Ее имя известно не всем, но каждый, кто сталкивался когда-либо с  прозой или стихами этой маленькой женщины, чувствовал неподдельную искренность ее литературного слога, достоверность характеров героев, удивительную насыщенность ее историй земной правдой. В повести  «Эсфирь Наумовна Перельман», поэме «Девочка из тупика», рассказе «Отец» земная правда воплощена  в той предельной концентрации, когда она уже, кажется, перетекает в правду небесную и накрывает наш мир каким-то мистическим тончайшим зеркалом. В нем отражаются поступки и дела не только литературных героев, но и всех нас, русских людей, мечущихся от надежды к отчаянию, от горького стоицизма – к чернейшей апатии, от желания сохранить правду рода своего – до спокойной решимости умереть, ее защищая.

Есть множество самых разных способов передать в прозе сюжет, который живо занимает автора. Сегодня стиль во многом стал способом драпировки худосочного писательского замысла, элементом игры, в которой рассказчик и читатель участвуют по взаимной и необременительной договоренности. Пожалуй, еще и поэтому современная литература в значительной мере утрачивает доверие простого человека, привычно открывшего книгу.
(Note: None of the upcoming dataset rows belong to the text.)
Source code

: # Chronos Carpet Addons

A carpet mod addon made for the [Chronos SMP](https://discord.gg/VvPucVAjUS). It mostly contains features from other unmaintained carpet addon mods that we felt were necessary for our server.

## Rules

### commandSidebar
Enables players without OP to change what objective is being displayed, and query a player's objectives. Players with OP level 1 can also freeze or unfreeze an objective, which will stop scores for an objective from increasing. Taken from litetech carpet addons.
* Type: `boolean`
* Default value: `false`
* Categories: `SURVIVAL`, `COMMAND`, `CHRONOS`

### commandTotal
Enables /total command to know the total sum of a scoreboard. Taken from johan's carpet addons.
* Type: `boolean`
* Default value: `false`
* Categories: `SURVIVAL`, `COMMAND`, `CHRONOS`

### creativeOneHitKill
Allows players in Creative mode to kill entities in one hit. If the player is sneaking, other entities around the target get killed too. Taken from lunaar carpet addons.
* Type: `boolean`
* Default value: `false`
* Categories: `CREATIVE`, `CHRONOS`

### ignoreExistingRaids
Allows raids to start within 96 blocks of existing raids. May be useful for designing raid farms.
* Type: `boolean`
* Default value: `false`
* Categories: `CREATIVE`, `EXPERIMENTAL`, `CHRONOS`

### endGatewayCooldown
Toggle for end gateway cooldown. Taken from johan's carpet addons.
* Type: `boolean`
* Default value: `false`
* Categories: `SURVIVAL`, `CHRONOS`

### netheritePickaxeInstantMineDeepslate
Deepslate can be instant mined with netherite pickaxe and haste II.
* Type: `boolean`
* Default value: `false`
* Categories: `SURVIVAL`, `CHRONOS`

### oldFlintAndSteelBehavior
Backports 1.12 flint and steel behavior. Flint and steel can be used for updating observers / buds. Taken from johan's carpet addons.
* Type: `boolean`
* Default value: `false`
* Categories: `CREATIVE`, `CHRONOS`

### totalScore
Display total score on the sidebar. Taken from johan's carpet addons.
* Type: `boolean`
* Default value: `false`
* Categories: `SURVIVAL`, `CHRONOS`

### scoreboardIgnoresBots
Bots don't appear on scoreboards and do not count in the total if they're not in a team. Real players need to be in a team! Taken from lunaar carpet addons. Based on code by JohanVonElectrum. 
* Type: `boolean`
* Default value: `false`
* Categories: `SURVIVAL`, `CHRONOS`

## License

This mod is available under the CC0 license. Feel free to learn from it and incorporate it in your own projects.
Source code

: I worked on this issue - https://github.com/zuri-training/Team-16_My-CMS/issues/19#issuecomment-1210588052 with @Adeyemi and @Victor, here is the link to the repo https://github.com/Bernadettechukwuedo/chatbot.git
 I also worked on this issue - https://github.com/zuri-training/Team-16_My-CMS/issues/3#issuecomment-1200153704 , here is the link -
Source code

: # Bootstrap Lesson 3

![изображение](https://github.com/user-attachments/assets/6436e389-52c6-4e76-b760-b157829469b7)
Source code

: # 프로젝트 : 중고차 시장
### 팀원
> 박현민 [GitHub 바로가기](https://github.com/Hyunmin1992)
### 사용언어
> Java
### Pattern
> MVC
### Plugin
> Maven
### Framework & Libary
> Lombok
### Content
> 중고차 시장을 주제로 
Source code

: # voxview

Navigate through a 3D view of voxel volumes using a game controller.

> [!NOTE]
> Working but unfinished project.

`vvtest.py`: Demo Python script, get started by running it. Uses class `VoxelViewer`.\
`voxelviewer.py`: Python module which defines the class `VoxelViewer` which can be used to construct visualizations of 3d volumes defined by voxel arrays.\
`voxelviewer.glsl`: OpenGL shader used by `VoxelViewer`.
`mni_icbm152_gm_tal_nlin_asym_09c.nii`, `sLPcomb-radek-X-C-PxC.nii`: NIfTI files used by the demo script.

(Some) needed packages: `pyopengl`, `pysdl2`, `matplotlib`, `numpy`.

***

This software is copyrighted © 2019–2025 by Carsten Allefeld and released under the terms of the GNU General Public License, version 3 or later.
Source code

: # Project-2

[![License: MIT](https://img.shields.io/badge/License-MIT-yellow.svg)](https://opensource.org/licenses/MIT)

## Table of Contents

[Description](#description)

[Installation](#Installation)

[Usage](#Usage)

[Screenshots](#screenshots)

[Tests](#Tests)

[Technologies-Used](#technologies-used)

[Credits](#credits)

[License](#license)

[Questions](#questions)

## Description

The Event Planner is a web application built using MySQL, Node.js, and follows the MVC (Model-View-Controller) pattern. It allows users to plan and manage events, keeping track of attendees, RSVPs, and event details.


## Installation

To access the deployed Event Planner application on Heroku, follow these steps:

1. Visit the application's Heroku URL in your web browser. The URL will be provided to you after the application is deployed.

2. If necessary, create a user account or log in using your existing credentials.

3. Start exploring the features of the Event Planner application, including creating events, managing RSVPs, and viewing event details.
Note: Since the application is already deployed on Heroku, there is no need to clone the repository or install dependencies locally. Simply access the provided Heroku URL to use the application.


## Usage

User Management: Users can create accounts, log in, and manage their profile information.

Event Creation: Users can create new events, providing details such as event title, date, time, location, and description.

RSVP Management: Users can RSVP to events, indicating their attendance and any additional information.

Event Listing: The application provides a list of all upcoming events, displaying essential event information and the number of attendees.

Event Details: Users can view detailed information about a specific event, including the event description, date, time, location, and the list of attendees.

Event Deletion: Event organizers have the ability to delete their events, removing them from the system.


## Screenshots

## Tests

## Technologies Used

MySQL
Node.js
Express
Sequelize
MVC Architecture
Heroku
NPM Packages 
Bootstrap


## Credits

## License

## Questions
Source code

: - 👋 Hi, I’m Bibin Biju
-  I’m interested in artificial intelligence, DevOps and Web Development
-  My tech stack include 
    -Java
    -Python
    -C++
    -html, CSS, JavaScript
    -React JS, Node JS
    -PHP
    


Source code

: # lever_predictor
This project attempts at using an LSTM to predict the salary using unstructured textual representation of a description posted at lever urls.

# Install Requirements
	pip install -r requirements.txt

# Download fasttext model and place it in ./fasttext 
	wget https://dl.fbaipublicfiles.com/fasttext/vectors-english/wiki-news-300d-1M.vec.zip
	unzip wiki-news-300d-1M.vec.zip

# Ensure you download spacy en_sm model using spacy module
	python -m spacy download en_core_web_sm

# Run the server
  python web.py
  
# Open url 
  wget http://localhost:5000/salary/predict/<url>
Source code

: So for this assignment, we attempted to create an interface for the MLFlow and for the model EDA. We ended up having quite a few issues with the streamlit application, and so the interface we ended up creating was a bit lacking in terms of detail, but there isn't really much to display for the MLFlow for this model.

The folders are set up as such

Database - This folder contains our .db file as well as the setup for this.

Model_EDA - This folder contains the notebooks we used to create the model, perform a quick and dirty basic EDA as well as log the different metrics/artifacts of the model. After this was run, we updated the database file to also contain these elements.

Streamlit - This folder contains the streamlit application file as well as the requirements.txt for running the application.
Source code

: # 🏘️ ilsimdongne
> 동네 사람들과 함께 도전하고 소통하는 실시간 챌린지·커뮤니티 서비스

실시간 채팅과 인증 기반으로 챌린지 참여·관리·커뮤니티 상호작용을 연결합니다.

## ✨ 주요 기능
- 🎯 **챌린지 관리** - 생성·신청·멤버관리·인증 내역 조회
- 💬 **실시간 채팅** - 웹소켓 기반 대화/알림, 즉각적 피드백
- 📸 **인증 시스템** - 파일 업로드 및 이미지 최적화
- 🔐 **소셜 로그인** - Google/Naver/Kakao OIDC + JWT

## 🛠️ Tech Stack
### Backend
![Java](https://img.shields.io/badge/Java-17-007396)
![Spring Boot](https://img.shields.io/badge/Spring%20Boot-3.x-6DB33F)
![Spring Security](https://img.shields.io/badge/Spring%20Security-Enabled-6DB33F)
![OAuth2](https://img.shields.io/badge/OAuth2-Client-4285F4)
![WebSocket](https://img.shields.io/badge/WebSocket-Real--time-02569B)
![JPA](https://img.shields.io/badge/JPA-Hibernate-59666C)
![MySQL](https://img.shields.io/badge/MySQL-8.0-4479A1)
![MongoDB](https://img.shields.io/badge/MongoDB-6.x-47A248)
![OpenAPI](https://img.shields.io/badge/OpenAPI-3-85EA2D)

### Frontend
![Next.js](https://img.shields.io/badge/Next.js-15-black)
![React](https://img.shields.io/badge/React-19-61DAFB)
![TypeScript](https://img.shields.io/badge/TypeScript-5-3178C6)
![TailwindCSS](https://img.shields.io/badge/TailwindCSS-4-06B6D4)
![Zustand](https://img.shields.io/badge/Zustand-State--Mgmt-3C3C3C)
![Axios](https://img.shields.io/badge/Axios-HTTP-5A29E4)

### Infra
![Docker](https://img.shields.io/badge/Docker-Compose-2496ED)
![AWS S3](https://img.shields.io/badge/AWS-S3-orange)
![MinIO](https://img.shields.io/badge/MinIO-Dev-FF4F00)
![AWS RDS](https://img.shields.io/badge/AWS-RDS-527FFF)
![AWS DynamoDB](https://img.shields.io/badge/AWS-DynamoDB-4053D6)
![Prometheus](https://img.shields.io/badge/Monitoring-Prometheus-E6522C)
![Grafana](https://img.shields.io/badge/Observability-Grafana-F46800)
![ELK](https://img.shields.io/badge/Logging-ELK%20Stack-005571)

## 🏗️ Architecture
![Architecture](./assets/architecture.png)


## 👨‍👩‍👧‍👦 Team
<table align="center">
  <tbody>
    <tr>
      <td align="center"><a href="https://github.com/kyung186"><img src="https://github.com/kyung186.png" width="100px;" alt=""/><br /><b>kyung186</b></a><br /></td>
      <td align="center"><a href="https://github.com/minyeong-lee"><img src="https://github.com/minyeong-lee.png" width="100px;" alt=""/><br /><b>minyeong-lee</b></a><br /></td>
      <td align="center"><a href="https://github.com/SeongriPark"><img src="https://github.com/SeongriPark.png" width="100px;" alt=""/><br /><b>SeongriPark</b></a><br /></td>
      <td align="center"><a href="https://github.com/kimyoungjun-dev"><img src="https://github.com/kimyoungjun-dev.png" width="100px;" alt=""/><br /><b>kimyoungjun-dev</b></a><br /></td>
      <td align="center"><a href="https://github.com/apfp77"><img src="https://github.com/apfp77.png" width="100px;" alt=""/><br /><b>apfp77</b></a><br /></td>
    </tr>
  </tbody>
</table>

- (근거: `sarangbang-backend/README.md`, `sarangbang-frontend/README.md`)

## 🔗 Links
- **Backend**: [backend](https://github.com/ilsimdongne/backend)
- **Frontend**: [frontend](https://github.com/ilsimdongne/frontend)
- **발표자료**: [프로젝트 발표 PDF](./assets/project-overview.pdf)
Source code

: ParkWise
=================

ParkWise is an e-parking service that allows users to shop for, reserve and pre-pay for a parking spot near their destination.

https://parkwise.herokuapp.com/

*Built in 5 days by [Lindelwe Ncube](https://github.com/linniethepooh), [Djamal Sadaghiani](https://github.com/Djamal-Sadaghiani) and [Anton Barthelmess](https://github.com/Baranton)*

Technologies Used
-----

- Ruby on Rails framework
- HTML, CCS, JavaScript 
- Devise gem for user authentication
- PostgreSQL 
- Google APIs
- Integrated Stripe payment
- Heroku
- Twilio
На этом фоне рассказы и повести Любови Ковшовой кажутся документальными – и в главном такими являются! – но, вместе с тем, по праву числятся в ряду произведений художественной литературы. Подобно сюжетам Шаламова, страницы Ковшовой одновременно предстают как свидетельство эпохи и как творческий акт. И тут – важнейшее условие возвращения русской литературе ее утраченных на рубеже веков позиций: неподдельность поступков и обликов, напряженность внутреннего мира и скупая на слова речь, немногословная любовь к родной земле и человеческое достоинство.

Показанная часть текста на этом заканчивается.